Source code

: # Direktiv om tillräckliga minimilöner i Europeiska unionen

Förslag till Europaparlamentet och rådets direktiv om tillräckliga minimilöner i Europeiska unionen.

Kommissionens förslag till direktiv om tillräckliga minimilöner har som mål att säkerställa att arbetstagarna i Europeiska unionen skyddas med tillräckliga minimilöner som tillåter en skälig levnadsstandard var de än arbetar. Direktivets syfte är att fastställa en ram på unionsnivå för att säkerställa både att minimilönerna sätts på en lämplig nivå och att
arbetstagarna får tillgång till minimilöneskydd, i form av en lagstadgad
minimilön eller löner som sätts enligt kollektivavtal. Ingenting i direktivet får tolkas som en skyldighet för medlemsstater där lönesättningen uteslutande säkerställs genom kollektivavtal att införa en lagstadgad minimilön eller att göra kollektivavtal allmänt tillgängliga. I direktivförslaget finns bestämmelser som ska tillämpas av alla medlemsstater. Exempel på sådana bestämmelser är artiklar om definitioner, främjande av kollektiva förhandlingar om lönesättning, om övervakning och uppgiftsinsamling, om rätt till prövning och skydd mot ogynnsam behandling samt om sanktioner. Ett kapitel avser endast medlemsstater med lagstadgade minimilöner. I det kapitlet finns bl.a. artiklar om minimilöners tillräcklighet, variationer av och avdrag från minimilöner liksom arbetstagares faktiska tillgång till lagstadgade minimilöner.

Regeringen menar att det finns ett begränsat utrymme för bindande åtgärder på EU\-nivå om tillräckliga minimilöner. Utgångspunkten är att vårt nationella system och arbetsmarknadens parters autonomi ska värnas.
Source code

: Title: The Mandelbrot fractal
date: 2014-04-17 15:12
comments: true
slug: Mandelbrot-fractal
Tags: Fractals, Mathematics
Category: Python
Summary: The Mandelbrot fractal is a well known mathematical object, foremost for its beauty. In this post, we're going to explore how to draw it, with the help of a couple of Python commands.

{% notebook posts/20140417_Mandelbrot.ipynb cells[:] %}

• • •

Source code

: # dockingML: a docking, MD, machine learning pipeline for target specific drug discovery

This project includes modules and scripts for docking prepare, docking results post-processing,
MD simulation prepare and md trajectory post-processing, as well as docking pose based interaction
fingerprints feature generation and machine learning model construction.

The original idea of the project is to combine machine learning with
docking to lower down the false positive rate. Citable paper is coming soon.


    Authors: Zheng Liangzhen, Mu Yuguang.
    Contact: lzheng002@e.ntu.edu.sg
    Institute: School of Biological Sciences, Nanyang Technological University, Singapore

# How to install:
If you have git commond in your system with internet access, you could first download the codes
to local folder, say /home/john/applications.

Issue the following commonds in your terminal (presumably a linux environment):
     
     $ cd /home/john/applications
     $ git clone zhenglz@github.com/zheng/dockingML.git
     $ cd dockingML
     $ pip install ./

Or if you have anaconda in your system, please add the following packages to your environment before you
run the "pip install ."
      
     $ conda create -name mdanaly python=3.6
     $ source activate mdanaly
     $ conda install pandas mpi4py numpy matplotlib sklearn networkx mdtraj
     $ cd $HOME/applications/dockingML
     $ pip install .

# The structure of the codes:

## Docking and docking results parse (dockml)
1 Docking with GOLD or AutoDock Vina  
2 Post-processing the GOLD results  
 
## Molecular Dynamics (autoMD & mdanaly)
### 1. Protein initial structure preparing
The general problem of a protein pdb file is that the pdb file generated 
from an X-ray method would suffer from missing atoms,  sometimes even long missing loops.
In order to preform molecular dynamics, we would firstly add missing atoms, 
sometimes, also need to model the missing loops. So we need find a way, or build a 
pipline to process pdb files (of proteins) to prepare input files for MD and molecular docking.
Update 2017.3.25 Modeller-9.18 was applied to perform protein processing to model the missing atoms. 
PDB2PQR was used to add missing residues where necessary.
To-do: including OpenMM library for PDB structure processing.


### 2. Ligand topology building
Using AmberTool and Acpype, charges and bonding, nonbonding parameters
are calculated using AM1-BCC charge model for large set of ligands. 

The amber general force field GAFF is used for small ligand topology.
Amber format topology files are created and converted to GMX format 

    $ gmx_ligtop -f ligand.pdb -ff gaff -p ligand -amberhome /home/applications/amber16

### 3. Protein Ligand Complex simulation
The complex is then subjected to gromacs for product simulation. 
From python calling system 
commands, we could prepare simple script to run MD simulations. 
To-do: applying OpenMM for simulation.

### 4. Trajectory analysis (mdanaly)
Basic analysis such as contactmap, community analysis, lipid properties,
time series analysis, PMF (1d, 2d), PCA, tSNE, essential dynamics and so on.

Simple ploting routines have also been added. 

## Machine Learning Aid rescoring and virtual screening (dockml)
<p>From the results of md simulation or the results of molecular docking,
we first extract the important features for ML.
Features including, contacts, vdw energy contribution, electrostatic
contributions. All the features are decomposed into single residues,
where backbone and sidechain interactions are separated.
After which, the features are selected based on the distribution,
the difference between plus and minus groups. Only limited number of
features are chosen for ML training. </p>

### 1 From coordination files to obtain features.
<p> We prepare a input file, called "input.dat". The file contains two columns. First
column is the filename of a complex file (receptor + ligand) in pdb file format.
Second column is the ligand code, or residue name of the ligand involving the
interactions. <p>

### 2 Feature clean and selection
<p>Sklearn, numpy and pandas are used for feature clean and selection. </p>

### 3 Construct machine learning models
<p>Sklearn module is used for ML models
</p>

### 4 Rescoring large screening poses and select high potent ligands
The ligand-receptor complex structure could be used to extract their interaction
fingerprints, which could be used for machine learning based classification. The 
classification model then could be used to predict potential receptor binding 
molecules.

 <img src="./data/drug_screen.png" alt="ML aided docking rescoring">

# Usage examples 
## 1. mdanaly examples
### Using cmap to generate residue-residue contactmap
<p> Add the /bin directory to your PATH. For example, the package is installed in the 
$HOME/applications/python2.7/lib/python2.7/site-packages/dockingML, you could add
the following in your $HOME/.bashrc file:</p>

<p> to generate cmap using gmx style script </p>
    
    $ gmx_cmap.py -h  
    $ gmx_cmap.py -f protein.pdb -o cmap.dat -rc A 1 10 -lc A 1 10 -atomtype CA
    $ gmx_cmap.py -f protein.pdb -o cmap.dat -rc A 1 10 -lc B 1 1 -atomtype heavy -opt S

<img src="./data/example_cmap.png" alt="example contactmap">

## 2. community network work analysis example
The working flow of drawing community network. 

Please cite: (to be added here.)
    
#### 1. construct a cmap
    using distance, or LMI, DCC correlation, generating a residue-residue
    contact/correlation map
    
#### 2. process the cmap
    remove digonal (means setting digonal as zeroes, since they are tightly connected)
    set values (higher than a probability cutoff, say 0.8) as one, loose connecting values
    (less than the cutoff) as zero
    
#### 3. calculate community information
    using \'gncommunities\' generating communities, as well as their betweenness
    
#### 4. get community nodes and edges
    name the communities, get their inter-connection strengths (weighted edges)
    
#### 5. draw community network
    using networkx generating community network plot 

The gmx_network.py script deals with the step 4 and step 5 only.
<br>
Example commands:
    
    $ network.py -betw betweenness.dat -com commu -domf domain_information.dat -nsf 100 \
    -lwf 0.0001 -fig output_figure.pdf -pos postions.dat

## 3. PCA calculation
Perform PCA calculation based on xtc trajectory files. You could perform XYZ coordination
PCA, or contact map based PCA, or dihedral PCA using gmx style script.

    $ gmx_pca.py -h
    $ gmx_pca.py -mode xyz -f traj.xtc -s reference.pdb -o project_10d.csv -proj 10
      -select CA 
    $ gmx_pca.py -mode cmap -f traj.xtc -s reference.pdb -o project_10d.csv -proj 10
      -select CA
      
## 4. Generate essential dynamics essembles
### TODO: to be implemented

• • •

● WHAT TO WORK ON: Reproduce exactly, and only, the part of the listing above that begins at the line with "<p>Sklearn module is used for ML models" and goes on through the line with "### Using cmap".

● EXERCISE RESULT:
<p>Sklearn module is used for ML models
</p>

### 4 Rescoring large screening poses and select high potent ligands
The ligand-receptor complex structure could be used to extract their interaction
fingerprints, which could be used for machine learning based classification. The 
classification model then could be used to predict potential receptor binding 
molecules.

 <img src="./data/drug_screen.png" alt="ML aided docking rescoring">

# Usage examples 
## 1. mdanaly examples
### Using cmap to generate residue-residue contactmap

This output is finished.